As part of her new responsibilities, Marsha also has learned to check her husband’s blood pressure using a special Doppler device—since the LVAD pumps blood in a continuous stream rather than intermittently like a normal heartbeat, Bill Shoenberger now has no measurable pulse. Through a stethoscope, the whir of the LVAD sounds like a tiny washing machine in his chest.
“The doctors were joking with me that I could make bets with people that they can’t get a pulse on me,” he says, laughing.
Shoenberger says he continues to improve now that he has the LVAD. He tracks his progress 12 hours at a time, remembering how he felt 12 hours ago and imagining how much better he’ll feel 12 hours into the future.
“It’s just amazing that as short of a time I’ve been out of the hospital how much of a difference I can tell,” he says. “It seems like every 12 hours, I’m feeling better.
The days ahead
As he converses in his living room on Christmas Eve, Shoenberger remains hoarse from the breathing tube used in his surgery. Aside from his raspy voice and the small surgical scars that he proudly displays, he exhibits few signs of his illness.
A day earlier, he had climbed stairs for the first time since the operation. Two days before that, he had ventured out of the house for the first time post-surgery, taking a short road trip with a friend to Cabela’s, near Wheeling, W.Va. He takes walks around the house, accompanied not only by his dog, Gracie, but by a new “best friend”: the LVAD.
Short jaunts are all Shoenberger is allowed to take as he awaits a heart transplant. He must remain within two hours’ distance from the hospital and must always have a bag packed, just in case he gets the call that a donor heart has been found.

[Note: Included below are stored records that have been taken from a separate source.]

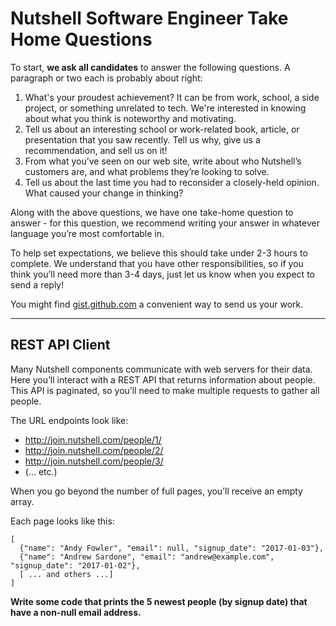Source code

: # Nutshell Software Engineer Take Home Questions

To start, **we ask all candidates** to answer the following questions. A paragraph or two each is probably about right:

1. What's your proudest achievement? It can be from work, school, a side project, or something unrelated to tech. We're interested in knowing about what you think is noteworthy and motivating.
2. Tell us about an interesting school or work-related book, article, or presentation that you saw recently. Tell us why, give us a recommendation, and sell us on it!
3. From what you’ve seen on our web site, write about who Nutshell’s customers are, and what problems they’re looking to solve.
4. Tell us about the last time you had to reconsider a closely-held opinion. What caused your change in thinking?

Along with the above questions, we have one take-home question to answer - for this question, we recommend writing your answer in whatever language you’re most comfortable in.

To help set expectations, we believe this should take under 2-3 hours to complete. We understand that you have other responsibilities, so if you think you’ll need more than 3-4 days, just let us know when you expect to send a reply!

You might find [gist.github.com](https://gist.github.com/) a convenient way to send us your work.

---

## REST API Client

Many Nutshell components communicate with web servers for their data. Here you’ll interact with a REST API that returns information about people. This API is paginated, so you’ll need to make multiple requests to gather all people.

The URL endpoints look like:

- http://join.nutshell.com/people/1/
- http://join.nutshell.com/people/2/
- http://join.nutshell.com/people/3/
- (... etc.)

When you go beyond the number of full pages, you’ll receive an empty array.

Each page looks like this:

```
[
  {"name": "Andy Fowler", "email": null, "signup_date": "2017-01-03"},
  {"name": "Andrew Sardone", "email": "andrew@example.com", "signup_date": "2017-01-02"},
  [ ... and others ...]
]
```

**Write some code that prints the 5 newest people (by signup date) that have a non-null email address.**
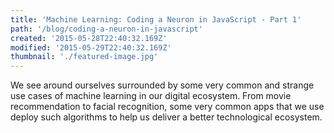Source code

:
 ```yaml
---
title: 'Machine Learning: Coding a Neuron in JavaScript - Part 1'
path: '/blog/coding-a-neuron-in-javascript'
created: '2015-05-28T22:40:32.169Z'
modified: '2015-05-29T22:40:32.169Z'
thumbnail: './featured-image.jpg'
---
```


We see around ourselves surrounded by some very common and strange use cases 
of machine learning in our digital ecosystem. From movie recommendation to facial recognition, 
some very common apps that we use deploy such algorithms to help us deliver 
a better technological ecosystem. 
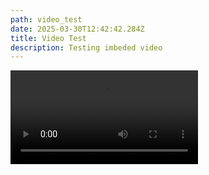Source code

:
 ```yaml
---
path: video_test
date: 2025-03-30T12:42:42.284Z
title: Video Test
description: Testing imbeded video
---
```



  <video controls>
      <source src="https://www.youtube.com/watch?v=LF4ETgw29BA" type="video/mp4" />
    </video>



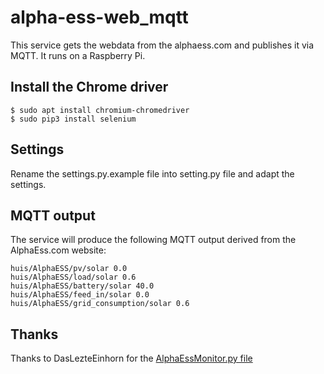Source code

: # alpha-ess-web_mqtt

This service gets the webdata from the alphaess.com and publishes it via MQTT. It runs on a Raspberry Pi.

## Install the Chrome driver

```
$ sudo apt install chromium-chromedriver
$ sudo pip3 install selenium
```

## Settings

Rename the settings.py.example file into setting.py file and adapt the settings.

## MQTT output

The service will produce the following MQTT output derived from the AlphaEss.com website:

```
huis/AlphaESS/pv/solar 0.0
huis/AlphaESS/load/solar 0.6
huis/AlphaESS/battery/solar 40.0
huis/AlphaESS/feed_in/solar 0.0
huis/AlphaESS/grid_consumption/solar 0.6
```

## Thanks

Thanks to DasLezteEinhorn for the [AlphaEssMonitor.py file](https://github.com/DasLetzteEinhorn/AlphaESS_Monitor_Hass)
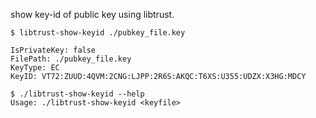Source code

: show key-id of public key using libtrust.

```
$ libtrust-show-keyid ./pubkey_file.key

IsPrivateKey: false
FilePath: ./pubkey_file.key
KeyType: EC
KeyID: VT72:ZUUD:4QVM:2CNG:LJPP:2R6S:AKQC:T6XS:U355:UDZX:X3HG:MDCY
```

```
$ ./libtrust-show-keyid --help
Usage: ./libtrust-show-keyid <keyfile>
```
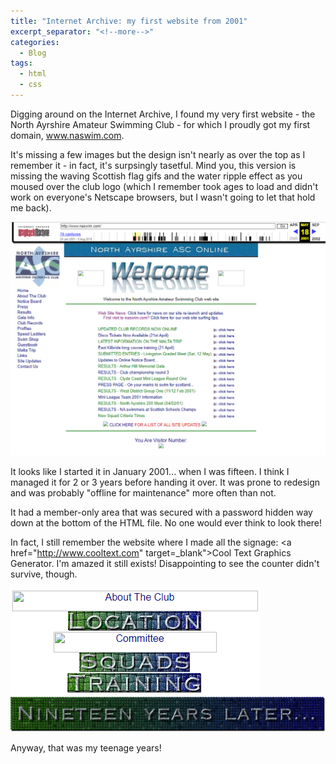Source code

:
 ```yaml
---
title: "Internet Archive: my first website from 2001"
excerpt_separator: "<!--more-->"
categories:
  - Blog
tags:
  - html
  - css
---
```

 
Digging around on the Internet Archive, I found my very first website - the North Ayrshire Amateur Swimming Club - for which I proudly got my first domain, www.naswim.com. 
 
It's missing a few images but the design isn't nearly as over the top as I remember it - in fact, it's surpsingly tasetful. Mind you, this version is missing the waving Scottish flag gifs and the water ripple effect as you moused over the club logo (which I remember took ages to load and didn't work on everyone's Netscape browsers, but I wasn't going to let that hold me back).

<img src="/assets/images/naswimdotcom.png" alt="naswim.com">
 
It looks like I started it in January 2001... when I was fifteen. I think I managed it for 2 or 3 years before handing it over. It was prone to redesign and was probably "offline for maintenance" more often than not.
 
It had a member-only area that was secured with a password hidden way down at the bottom of the HTML file. No one would ever think to look there!

In fact, I still remember the website where I made all the signage: <a href="http://www.cooltext.com" target=_blank">Cool Text Graphics Generator</a>. I'm amazed it still exists! Disappointing to see the counter didn't survive, though.

<img src="/assets/images/cooltext_2001.PNG" alt="cooltext 2001">

<img src="/assets/images/cooltext_2020.png" alt="cooltext 2020">

Anyway, that was my teenage years!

He’ll be in frequent contact with his health-care team and will make return trips to UPMC for checkups to monitor his progress.
“Mr. Shoenberger’s prognosis is excellent,” Bhama says. “Obviously, having heart failure is a limiting problem, and being on a device does mean that there are some things you can’t do that others without heart failure can do. But it’s far better than being in heart failure at home with no options and unable to do anything. …Our hopes are that Mr. Shoenberger will have a successful heart transplant and go on to have a wonderful post-transplant life.”

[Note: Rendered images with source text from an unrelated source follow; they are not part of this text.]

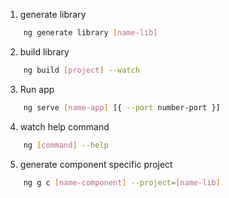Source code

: 1. generate library
```sh
    ng generate library [name-lib]
```
2. build library
```sh
    ng build [project] --watch
```
3. Run app
```sh
    ng serve [name-app] [{ --port number-port }]  
```
4. watch help command
```sh
    ng [command] --help
```

5. generate component specific project
```sh
    ng g c [name-component] --project=[name-lib]
```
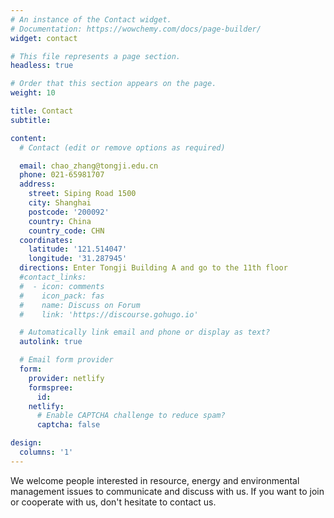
 ```yaml
---
# An instance of the Contact widget.
# Documentation: https://wowchemy.com/docs/page-builder/
widget: contact

# This file represents a page section.
headless: true

# Order that this section appears on the page.
weight: 10

title: Contact
subtitle:

content:
  # Contact (edit or remove options as required)

  email: chao_zhang@tongji.edu.cn
  phone: 021-65981707
  address:
    street: Siping Road 1500
    city: Shanghai 
    postcode: '200092'
    country: China
    country_code: CHN
  coordinates:
    latitude: '121.514047'
    longitude: '31.287945'
  directions: Enter Tongji Building A and go to the 11th floor
  #contact_links:
  #  - icon: comments
  #    icon_pack: fas
  #    name: Discuss on Forum
  #    link: 'https://discourse.gohugo.io'

  # Automatically link email and phone or display as text?
  autolink: true

  # Email form provider
  form:
    provider: netlify
    formspree:
      id:
    netlify:
      # Enable CAPTCHA challenge to reduce spam?
      captcha: false

design:
  columns: '1'
---
```


We welcome people interested in resource, energy and environmental management issues to communicate and discuss with us. If you want to join or cooperate with us, don't hesitate to contact us.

The Shoenbergers are already preparing for transplant day and for life afterward. They, along with a cadre of supporters, have started fund-raising efforts to offset some of the cost of the medications Bill will need after his transplant (estimated to be thousands of dollars a month). They’ve established an account at PNC Bank to accept donations to a transplant fund.

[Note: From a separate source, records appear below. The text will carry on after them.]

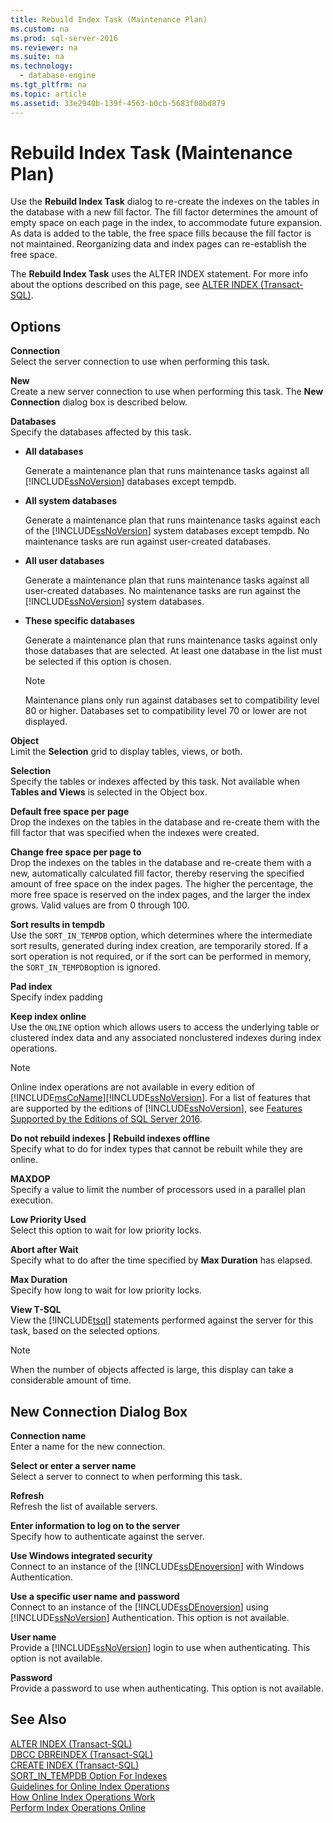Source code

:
 ```yaml
---
title: Rebuild Index Task (Maintenance Plan)
ms.custom: na
ms.prod: sql-server-2016
ms.reviewer: na
ms.suite: na
ms.technology: 
  - database-engine
ms.tgt_pltfrm: na
ms.topic: article
ms.assetid: 33e2940b-139f-4563-b0cb-5683f08bd879
---
```

# Rebuild Index Task (Maintenance Plan)
  Use the **Rebuild Index Task** dialog to re\-create the indexes on the tables in the database with a new fill factor. The fill factor determines the amount of empty space on each page in the index, to accommodate future expansion. As data is added to the table, the free space fills because the fill factor is not maintained. Reorganizing data and index pages can re\-establish the free space.  
  
 The **Rebuild Index Task** uses the ALTER INDEX statement. For more info about the options described on this page, see [ALTER INDEX &#40;Transact-SQL&#41;](../Topic/ALTER%20INDEX%20\(Transact-SQL\).md).  
  
## Options  
 **Connection**  
 Select the server connection to use when performing this task.  
  
 **New**  
 Create a new server connection to use when performing this task. The **New Connection** dialog box is described below.  
  
 **Databases**  
 Specify the databases affected by this task.  
  
-   **All databases**  
  
     Generate a maintenance plan that runs maintenance tasks against all [!INCLUDE[ssNoVersion](../../Token/Other/ssNoVersion_md.md)] databases except tempdb.  
  
-   **All system databases**  
  
     Generate a maintenance plan that runs maintenance tasks against each of the [!INCLUDE[ssNoVersion](../../Token/Other/ssNoVersion_md.md)] system databases except tempdb. No maintenance tasks are run against user\-created databases.  
  
-   **All user databases**  
  
     Generate a maintenance plan that runs maintenance tasks against all user\-created databases. No maintenance tasks are run against the [!INCLUDE[ssNoVersion](../../Token/Other/ssNoVersion_md.md)] system databases.  
  
-   **These specific databases**  
  
     Generate a maintenance plan that runs maintenance tasks against only those databases that are selected. At least one database in the list must be selected if this option is chosen.  
  
    > [!NOTE]  
    >  Maintenance plans only run against databases set to compatibility level 80 or higher. Databases set to compatibility level 70 or lower are not displayed.  
  
 **Object**  
 Limit the **Selection** grid to display tables, views, or both.  
  
 **Selection**  
 Specify the tables or indexes affected by this task. Not available when **Tables and Views** is selected in the Object box.  
  
 **Default free space per page**  
 Drop the indexes on the tables in the database and re\-create them with the fill factor that was specified when the indexes were created.  
  
 **Change free space per page to**  
 Drop the indexes on the tables in the database and re\-create them with a new, automatically calculated fill factor, thereby reserving the specified amount of free space on the index pages. The higher the percentage, the more free space is reserved on the index pages, and the larger the index grows. Valid values are from 0 through 100.  
  
 **Sort results in tempdb**  
 Use the `SORT_IN_TEMPDB` option, which determines where the intermediate sort results, generated during index creation, are temporarily stored. If a sort operation is not required, or if the sort can be performed in memory, the `SORT_IN_TEMPDB`option is ignored.  
  
 **Pad index**  
 Specify index padding  
  
 **Keep index online**  
 Use the `ONLINE` option which allows users to access the underlying table or clustered index data and any associated nonclustered indexes during index operations.  
  
> [!NOTE]  
>  Online index operations are not available in every edition of [!INCLUDE[msCoName](../../Token/Other/msCoName_md.md)][!INCLUDE[ssNoVersion](../../Token/Other/ssNoVersion_md.md)]. For a list of features that are supported by the editions of [!INCLUDE[ssNoVersion](../../Token/Other/ssNoVersion_md.md)], see [Features Supported by the Editions of SQL Server 2016](../../Topics/TopicNameNotContainA/Features-Supported-by-the-Editions-of-SQL-Server-2016.md).  
  
 **Do not rebuild indexes | Rebuild indexes offline**  
 Specify what to do for index types that cannot be rebuilt while they are online.  
  
 **MAXDOP**  
 Specify a value to limit the number of processors used in a parallel plan execution.  
  
 **Low Priority Used**  
 Select this option to wait for low priority locks.  
  
 **Abort after Wait**  
 Specify what to do after the time specified by **Max Duration** has elapsed.  
  
 **Max Duration**  
 Specify how long to wait for low priority locks.  
  
 **View T\-SQL**  
 View the [!INCLUDE[tsql](../../Token/Other/tsql_md.md)] statements performed against the server for this task, based on the selected options.  
  
> [!NOTE]  
>  When the number of objects affected is large, this display can take a considerable amount of time.  
  
## New Connection Dialog Box  
 **Connection name**  
 Enter a name for the new connection.  
  
 **Select or enter a server name**  
 Select a server to connect to when performing this task.  
  
 **Refresh**  
 Refresh the list of available servers.  
  
 **Enter information to log on to the server**  
 Specify how to authenticate against the server.  
  
 **Use Windows integrated security**  
 Connect to an instance of the [!INCLUDE[ssDEnoversion](../../Token/Other/ssDEnoversion_md.md)] with Windows Authentication.  
  
 **Use a specific user name and password**  
 Connect to an instance of the [!INCLUDE[ssDEnoversion](../../Token/Other/ssDEnoversion_md.md)] using [!INCLUDE[ssNoVersion](../../Token/Other/ssNoVersion_md.md)] Authentication. This option is not available.  
  
 **User name**  
 Provide a [!INCLUDE[ssNoVersion](../../Token/Other/ssNoVersion_md.md)] login to use when authenticating. This option is not available.  
  
 **Password**  
 Provide a password to use when authenticating. This option is not available.  
  
## See Also  
 [ALTER INDEX &#40;Transact-SQL&#41;](../Topic/ALTER%20INDEX%20\(Transact-SQL\).md)   
 [DBCC DBREINDEX &#40;Transact-SQL&#41;](../Topic/DBCC%20DBREINDEX%20\(Transact-SQL\).md)   
 [CREATE INDEX &#40;Transact-SQL&#41;](../Topic/CREATE%20INDEX%20\(Transact-SQL\).md)   
 [SORT_IN_TEMPDB Option For Indexes](../../Topics/TopicNameNotContainA/SORT_IN_TEMPDB-Option-For-Indexes.md)   
 [Guidelines for Online Index Operations](../../Topics/TopicNameNotContainA/Guidelines-for-Online-Index-Operations.md)   
 [How Online Index Operations Work](../../Topics/TopicNameNotContainA/How-Online-Index-Operations-Work.md)   
 [Perform Index Operations Online](../../Topics/TopicNameNotContainA/Perform-Index-Operations-Online.md)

“We’re really fortunate with the fund-raising tickets and the friends and family and Facebook friends we have,” Marsha says. “With our family alone, we couldn’t do it ourselves. We really have good people who help us. I don’t think we can say enough about them.”
For Bill, the transplant should mean even fewer restrictions and should move him closer to a return to his former life, walking the woods, restoring cars, taking bike rides with his wife, and enjoying his two grandchildren.
“I can’t say that I consider myself unlucky. I’ve been dealt a hard blow in life, but I think that in general, I’m a lucky person just because of how things worked out,” he says. “I don’t feel lucky because I’m a ‘Pioneer Man.’ I just feel lucky because everything fell into place where I got this new surgery and I didn’t have to lie in a hospital for a month.
“I’ve been so used to being sick for these seven years. I’m just excited for the chance to be able to go out and do the things we used to do,” he continues. “Once the transplant comes through, that’ll be my new life—my new life going back to my old life.”